**Activity:**
Every line of the records below from the line with "1. Make sure" up to and including the line with "1. Pat yourself" must be reproduced exactly, and no line outside that range.

**Information given:**
========================================================================

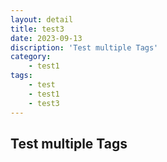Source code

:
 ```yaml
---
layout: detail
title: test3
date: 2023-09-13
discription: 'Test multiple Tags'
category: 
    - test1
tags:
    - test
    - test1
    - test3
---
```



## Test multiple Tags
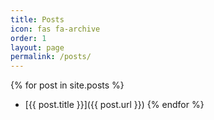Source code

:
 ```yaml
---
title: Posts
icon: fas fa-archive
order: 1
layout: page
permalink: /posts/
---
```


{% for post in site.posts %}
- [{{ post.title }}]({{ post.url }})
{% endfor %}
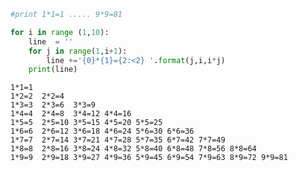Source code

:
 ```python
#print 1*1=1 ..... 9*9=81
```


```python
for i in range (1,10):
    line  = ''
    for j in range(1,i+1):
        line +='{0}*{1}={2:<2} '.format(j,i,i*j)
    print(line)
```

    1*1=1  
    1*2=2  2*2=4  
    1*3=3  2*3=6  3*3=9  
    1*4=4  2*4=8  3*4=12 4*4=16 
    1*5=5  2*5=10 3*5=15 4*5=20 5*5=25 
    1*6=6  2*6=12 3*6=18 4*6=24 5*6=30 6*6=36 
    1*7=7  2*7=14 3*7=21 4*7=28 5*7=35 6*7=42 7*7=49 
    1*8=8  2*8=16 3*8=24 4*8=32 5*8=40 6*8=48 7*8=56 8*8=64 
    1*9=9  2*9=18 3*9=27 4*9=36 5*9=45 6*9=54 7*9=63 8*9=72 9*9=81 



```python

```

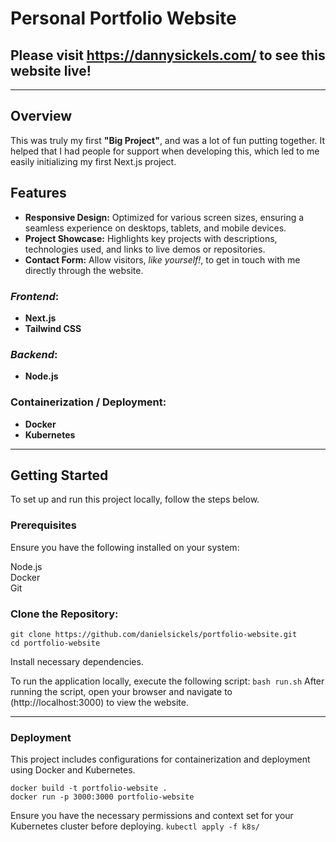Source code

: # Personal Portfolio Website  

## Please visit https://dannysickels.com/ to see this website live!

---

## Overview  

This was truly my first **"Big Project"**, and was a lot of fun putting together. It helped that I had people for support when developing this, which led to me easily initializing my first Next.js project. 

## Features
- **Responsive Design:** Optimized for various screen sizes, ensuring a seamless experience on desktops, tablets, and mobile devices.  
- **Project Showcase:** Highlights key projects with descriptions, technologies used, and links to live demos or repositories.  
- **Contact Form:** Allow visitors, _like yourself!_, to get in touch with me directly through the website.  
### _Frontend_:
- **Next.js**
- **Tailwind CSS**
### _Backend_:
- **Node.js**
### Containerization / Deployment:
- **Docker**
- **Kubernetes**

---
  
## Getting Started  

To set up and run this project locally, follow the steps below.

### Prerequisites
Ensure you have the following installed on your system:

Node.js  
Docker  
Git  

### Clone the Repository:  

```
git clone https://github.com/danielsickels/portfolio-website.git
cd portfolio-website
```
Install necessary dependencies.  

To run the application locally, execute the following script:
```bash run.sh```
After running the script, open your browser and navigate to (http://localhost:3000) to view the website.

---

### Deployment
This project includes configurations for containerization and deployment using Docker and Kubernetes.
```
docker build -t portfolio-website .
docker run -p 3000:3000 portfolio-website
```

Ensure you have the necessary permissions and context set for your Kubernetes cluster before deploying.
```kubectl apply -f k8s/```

========================================================================

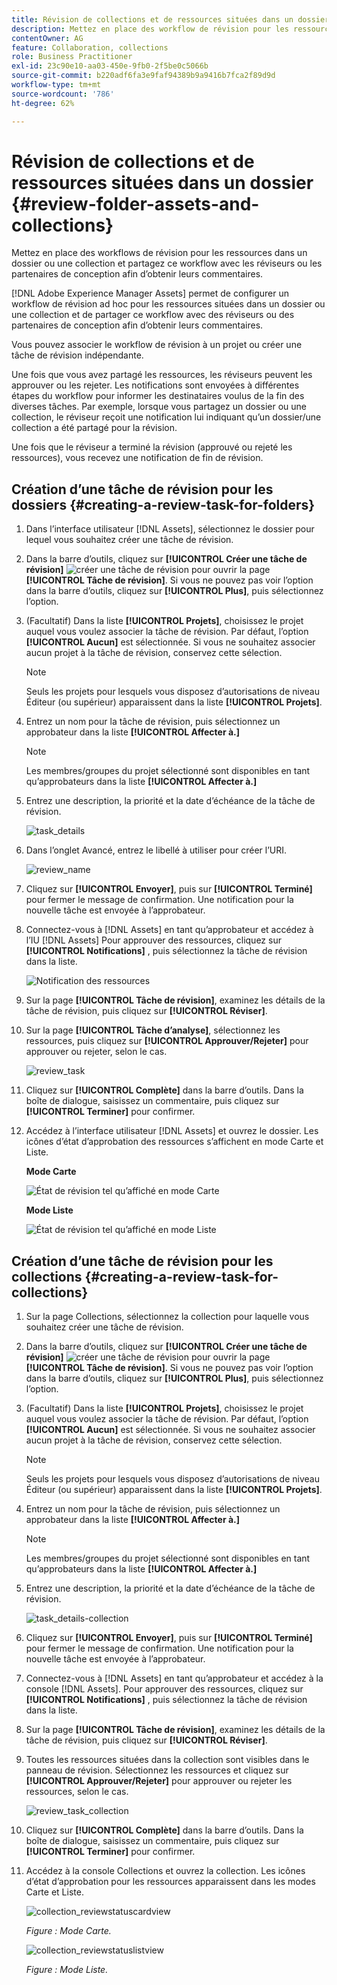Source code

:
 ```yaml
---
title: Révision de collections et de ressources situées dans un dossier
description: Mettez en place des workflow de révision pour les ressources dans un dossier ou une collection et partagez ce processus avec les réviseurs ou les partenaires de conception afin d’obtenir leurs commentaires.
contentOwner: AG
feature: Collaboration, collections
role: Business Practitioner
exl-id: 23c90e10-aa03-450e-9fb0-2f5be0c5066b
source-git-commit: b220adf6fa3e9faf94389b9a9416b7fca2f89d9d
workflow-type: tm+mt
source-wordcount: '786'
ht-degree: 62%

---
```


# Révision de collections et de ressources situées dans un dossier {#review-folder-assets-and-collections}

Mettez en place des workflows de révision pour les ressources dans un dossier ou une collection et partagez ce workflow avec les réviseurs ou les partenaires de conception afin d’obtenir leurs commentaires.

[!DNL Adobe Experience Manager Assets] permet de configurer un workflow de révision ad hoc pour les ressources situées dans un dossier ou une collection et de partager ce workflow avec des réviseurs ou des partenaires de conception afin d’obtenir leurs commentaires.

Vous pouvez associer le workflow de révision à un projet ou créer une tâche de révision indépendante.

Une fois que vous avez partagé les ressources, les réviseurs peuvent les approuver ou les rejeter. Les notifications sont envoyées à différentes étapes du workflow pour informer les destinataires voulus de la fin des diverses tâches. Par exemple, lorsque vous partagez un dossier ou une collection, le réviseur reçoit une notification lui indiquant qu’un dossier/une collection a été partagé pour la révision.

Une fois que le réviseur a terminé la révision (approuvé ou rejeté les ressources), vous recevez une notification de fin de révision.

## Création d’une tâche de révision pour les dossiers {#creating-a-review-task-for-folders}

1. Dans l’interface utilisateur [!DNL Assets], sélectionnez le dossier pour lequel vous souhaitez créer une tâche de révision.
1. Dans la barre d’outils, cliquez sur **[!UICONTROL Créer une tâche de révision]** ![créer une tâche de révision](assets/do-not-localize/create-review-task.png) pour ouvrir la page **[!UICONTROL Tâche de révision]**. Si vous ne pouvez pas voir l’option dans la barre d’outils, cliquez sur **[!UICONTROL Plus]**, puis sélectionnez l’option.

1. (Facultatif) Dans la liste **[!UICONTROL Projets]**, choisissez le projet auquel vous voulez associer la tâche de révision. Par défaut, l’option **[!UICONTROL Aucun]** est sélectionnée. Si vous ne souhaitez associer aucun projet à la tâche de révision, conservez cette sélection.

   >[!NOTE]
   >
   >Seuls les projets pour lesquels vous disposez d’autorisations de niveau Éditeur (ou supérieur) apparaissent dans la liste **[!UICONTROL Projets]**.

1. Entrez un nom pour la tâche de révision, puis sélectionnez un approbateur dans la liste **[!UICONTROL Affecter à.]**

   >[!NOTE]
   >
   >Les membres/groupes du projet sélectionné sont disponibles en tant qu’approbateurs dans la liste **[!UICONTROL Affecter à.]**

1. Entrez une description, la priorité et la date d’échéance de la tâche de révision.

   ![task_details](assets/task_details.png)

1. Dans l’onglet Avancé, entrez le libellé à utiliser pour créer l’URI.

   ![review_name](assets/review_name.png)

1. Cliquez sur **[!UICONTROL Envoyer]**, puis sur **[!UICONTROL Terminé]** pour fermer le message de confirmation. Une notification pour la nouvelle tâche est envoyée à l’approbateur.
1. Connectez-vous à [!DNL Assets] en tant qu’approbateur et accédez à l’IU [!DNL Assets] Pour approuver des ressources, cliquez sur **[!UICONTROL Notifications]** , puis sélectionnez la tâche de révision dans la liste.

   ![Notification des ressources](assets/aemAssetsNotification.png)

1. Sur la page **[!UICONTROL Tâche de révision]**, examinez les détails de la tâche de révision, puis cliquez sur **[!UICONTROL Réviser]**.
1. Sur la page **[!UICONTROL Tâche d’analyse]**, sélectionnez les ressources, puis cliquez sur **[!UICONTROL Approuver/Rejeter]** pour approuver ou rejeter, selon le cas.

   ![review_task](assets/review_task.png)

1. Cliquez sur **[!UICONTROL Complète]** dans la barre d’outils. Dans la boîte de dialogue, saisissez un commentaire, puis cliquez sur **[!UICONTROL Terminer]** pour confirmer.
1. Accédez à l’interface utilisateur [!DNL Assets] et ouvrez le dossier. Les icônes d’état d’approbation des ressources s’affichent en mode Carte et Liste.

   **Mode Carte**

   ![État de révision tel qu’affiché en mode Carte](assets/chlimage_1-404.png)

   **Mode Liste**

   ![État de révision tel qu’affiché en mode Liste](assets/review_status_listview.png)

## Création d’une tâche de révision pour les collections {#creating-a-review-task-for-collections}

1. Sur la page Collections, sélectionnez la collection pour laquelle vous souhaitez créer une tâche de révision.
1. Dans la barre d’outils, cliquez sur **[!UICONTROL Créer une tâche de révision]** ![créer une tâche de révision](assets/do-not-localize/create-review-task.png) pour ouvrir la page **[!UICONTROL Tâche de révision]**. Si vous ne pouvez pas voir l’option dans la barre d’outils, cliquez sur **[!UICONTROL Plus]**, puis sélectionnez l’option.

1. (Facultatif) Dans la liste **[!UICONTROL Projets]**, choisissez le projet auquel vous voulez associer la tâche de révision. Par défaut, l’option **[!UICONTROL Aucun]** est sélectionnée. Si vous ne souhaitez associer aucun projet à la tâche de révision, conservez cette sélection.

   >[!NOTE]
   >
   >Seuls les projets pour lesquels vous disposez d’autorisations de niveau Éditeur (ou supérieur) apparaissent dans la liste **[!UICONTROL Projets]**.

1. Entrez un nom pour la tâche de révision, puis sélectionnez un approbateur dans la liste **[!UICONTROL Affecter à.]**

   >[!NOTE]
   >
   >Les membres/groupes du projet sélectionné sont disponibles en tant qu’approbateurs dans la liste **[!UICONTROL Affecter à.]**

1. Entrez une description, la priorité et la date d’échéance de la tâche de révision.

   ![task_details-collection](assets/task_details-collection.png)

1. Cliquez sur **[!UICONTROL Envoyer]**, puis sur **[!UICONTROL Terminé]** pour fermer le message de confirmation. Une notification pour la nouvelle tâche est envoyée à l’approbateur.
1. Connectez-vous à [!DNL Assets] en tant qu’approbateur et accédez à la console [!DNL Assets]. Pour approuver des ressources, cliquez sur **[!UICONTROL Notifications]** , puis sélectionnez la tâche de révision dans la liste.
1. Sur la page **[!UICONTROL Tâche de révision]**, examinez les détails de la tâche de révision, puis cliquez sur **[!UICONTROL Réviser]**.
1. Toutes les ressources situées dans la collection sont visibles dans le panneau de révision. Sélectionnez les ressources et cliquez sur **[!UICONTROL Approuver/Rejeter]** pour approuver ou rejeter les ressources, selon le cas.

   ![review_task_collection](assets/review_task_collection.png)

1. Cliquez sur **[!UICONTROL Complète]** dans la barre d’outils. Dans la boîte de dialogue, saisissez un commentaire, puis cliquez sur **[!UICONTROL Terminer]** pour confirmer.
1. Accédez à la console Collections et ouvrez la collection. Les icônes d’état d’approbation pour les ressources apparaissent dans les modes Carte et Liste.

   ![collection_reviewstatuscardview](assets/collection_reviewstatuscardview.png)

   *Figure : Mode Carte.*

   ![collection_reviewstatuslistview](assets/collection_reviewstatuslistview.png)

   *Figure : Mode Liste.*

========================================================================

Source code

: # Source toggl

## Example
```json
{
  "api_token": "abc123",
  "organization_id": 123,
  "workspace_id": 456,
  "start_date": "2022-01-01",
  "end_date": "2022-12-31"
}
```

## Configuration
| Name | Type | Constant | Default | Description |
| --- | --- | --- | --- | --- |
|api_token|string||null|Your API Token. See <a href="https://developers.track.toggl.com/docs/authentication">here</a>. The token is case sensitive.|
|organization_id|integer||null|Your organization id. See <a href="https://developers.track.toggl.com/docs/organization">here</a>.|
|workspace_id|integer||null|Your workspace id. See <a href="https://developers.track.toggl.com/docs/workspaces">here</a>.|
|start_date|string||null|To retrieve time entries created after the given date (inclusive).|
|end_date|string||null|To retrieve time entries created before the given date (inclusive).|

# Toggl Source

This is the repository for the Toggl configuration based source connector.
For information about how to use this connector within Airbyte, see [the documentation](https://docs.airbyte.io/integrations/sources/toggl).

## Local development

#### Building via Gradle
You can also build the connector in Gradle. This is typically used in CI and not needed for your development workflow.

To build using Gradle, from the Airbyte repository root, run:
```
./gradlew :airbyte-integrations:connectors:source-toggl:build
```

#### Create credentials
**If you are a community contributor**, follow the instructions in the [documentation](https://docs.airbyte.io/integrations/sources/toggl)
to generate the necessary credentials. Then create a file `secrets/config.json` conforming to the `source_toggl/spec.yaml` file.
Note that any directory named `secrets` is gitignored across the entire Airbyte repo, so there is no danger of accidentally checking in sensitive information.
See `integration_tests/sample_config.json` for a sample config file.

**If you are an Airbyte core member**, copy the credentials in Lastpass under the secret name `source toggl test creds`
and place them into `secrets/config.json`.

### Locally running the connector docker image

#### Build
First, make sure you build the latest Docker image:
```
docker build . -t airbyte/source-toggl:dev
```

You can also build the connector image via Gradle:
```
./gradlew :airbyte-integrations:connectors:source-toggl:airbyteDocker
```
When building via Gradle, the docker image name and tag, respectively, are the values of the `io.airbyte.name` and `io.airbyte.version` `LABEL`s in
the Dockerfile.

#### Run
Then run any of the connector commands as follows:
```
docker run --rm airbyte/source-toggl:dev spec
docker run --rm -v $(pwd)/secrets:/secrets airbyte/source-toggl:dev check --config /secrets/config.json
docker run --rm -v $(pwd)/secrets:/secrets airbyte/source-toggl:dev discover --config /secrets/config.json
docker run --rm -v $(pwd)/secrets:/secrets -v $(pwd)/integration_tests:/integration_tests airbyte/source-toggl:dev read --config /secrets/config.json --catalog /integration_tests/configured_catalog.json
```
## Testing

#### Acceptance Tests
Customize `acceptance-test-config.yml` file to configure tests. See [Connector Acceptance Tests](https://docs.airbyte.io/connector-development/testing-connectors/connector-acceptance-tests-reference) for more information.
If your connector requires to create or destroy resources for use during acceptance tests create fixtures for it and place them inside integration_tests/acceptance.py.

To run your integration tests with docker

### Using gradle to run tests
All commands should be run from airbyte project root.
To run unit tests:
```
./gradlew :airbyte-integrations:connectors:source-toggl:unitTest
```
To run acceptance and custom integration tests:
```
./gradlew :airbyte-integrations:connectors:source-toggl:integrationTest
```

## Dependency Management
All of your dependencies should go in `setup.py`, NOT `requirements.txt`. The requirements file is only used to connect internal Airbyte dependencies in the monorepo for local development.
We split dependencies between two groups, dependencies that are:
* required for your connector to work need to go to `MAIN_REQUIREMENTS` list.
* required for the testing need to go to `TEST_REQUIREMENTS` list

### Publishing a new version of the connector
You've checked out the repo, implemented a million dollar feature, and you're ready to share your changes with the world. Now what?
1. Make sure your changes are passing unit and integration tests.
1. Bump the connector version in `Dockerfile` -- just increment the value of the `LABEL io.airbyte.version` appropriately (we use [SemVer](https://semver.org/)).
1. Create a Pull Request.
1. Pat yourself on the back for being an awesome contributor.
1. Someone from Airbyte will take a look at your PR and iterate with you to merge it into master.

========================================================================

**Written solution:**
1. Make sure your changes are passing unit and integration tests.
1. Bump the connector version in `Dockerfile` -- just increment the value of the `LABEL io.airbyte.version` appropriately (we use [SemVer](https://semver.org/)).
1. Create a Pull Request.
1. Pat yourself on the back for being an awesome contributor.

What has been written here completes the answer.